NU’s strange involvement with hate crimes began in February 2003 when several black students in the Ayers College of Science and Industry found their doors vandalized by racist graffiti. In the years afterward, a string of similar incidents followed: racist epithets were scrawled on dormitory doors, swastikas were found on whiteboards and in dorm stairwells. In one case in November 2003, a three-foot swastika was drawn on the outside wall or Norris University Center alongside the phrase,”Die Jews.”
Naturally, nearly every one of these incidents made the front page of The Daily, and the hysteria spread into local newspapers as well. Committees were convened and token amendments were made to NU’s student handbook. Then, on Nov. 8, 2003, then-Communication freshman Jaime “Xander” Saide stunned students by claiming that he had been held at knifepoint outside Chapin Hall as an assailant whispered “Spic” into his ear. Saide reported the incident to the police – then marched into The Daily newsroom and spilled the story to a reporter. A 500-student anti-hate rally took place at The Rock later that week. “It’s our fault, it’s all our faults,” one student was quoted as saying at the rally.
A week later, police arrested Saide and revealed he made it all up.
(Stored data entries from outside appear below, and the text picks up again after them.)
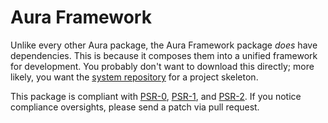 Aura Framework
==============

Unlike every other Aura package, the Aura Framework package *does* have
dependencies. This is because it composes them into a unified framework for
development. You probably don't want to download this directly; more likely,
you want the [system repository](https://github.com/auraphp/system) for a
project skeleton.

This package is compliant with [PSR-0][], [PSR-1][], and [PSR-2][]. If you
notice compliance oversights, please send a patch via pull request.

[PSR-0]: https://github.com/php-fig/fig-standards/blob/master/accepted/PSR-0.md
[PSR-1]: https://github.com/php-fig/fig-standards/blob/master/accepted/PSR-1-basic-coding-standard.md
[PSR-2]: https://github.com/php-fig/fig-standards/blob/master/accepted/PSR-2-coding-style-guide.md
NU had been chumped. The hate crimes continued, but the reaction could never be the same.
In a way we’ve been chumped again. Perhaps expecting an acolyte of Matthew Hale, or at least somebody a little less like the rest of us, we got Gajare. Some campus conservatives may be tempted to use the example of Gajare – as they did with Saide – to make the claim that all hate crimes are fake. But this is obviously not true, and it insults the intelligence of those who have actually been hurt by these crimes.
The point is not that some hate crimes may have been bogus; it’s that by labeling them “hate crimes” and thus assuming that they are all motivated by actual racial, religious or ethnic hatred – rather than by drunken misjudgments or, more likely, a desire to make headlines – students get the misimpression that they are surrounded by hate. Crying “hate crime” at the sight of every swastika actually hurts the cause of diversity because it generates suspicion, paranoia and a degree of racial hypersensitivity that precludes an honest discussion about the cause of these acts. The irresponsible coverage of these events by this newspaper is also at fault here.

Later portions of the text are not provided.